Tawanya justru menjadikan aku bingung, sebetulnya dia serius tidak sih meminta fotoku. Jangan-jangan cuma ngerjain aku. Agh, kenapa jadi aku yang galau. "Ga mau ah, ga ada faedahnya,"
"Agh, kamu terlalu pelit. Masa cuma satu buah foto saja  kamu masih enggan berbagi. Ini aku yang minta bro, aku yang mengenalmu, kamu pun mengenalku dengan baik. Anggap saja hadiah untuk masa lalu kita yang sesaat,"jawabmu masih sambil tersenyum puas. Ekspresi wajahmu tak menjelaskan apa yang kau pinta.
Semestinya kau mafhum, perkara foto bukanlah hal kecil untuk hubungan kita saat ini. Aku dan kamu, kita, toh sudah membangun cerita masing-masing.
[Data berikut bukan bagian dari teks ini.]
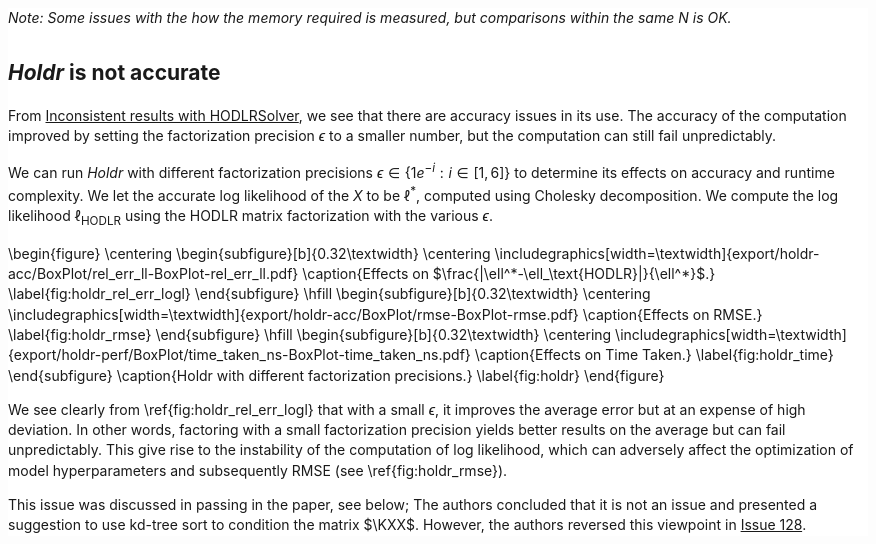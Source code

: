 *Note: Some issues with the how the memory required is measured, but comparisons within the same $N$ is OK.*

## *Holdr* is not accurate

From [Inconsistent results with HODLRSolver](https://github.com/dfm/george/issues/128), we see that there are accuracy issues in its use. 
The accuracy of the computation improved by setting the factorization precision $\epsilon$ to a smaller number, but the computation can still fail unpredictably.

We can run *Holdr* with different factorization precisions $\epsilon\in\{1e^{-i} : i \in [1,6]\}$ to determine its effects on accuracy and runtime complexity.
We let the accurate log likelihood of the $X$ to be $\ell^*$, computed using Cholesky decomposition. 
We compute the log likelihood $\ell_\text{HODLR}$ using the HODLR matrix factorization with the various $\epsilon$.

\begin{figure}
     \centering
     \begin{subfigure}[b]{0.32\textwidth}
         \centering
         \includegraphics[width=\textwidth]{export/holdr-acc/BoxPlot/rel_err_ll-BoxPlot-rel_err_ll.pdf}
         \caption{Effects on $\frac{|\ell^*-\ell_\text{HODLR}|}{\ell^*}$.}
         \label{fig:holdr_rel_err_logl}
     \end{subfigure}
     \hfill
     \begin{subfigure}[b]{0.32\textwidth}
         \centering
         \includegraphics[width=\textwidth]{export/holdr-acc/BoxPlot/rmse-BoxPlot-rmse.pdf}
         \caption{Effects on RMSE.}
         \label{fig:holdr_rmse}
     \end{subfigure}
     \hfill
     \begin{subfigure}[b]{0.32\textwidth}
         \centering
         \includegraphics[width=\textwidth]{export/holdr-perf/BoxPlot/time_taken_ns-BoxPlot-time_taken_ns.pdf}
         \caption{Effects on Time Taken.}
         \label{fig:holdr_time}
     \end{subfigure}
    \caption{Holdr with different factorization precisions.}
    \label{fig:holdr}
\end{figure}

We see clearly from \ref{fig:holdr_rel_err_logl} that with a small $\epsilon$, it improves the average error but at an expense of high deviation. 
In other words, factoring with a small factorization precision yields better results on the average but can fail unpredictably.
This give rise to the instability of the computation of log likelihood, which can adversely affect the optimization of model hyperparameters and subsequently RMSE (see \ref{fig:holdr_rmse}).

This issue was discussed in passing in the paper, see below; The authors concluded that it is not an issue and presented a suggestion to use kd-tree sort to condition the matrix $\KXX$. However, the authors reversed this viewpoint in [Issue 128](https://github.com/dfm/george/issues/128).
Kau dengan perempuanmu, dan aku dengan lelakiku saat ini. Bukankah satu buah foto bisa saja menjelema bencana untuk kehidupanku dan kehidupanmu yang baru.
"Sudahlah Mas, bahkan kalaupun permintaanmu menyertakan alasan yang logis, toh tidak serta merta aku akan mengabulkannya. Sudahlah, forget it!," kataku menegaskan maksud.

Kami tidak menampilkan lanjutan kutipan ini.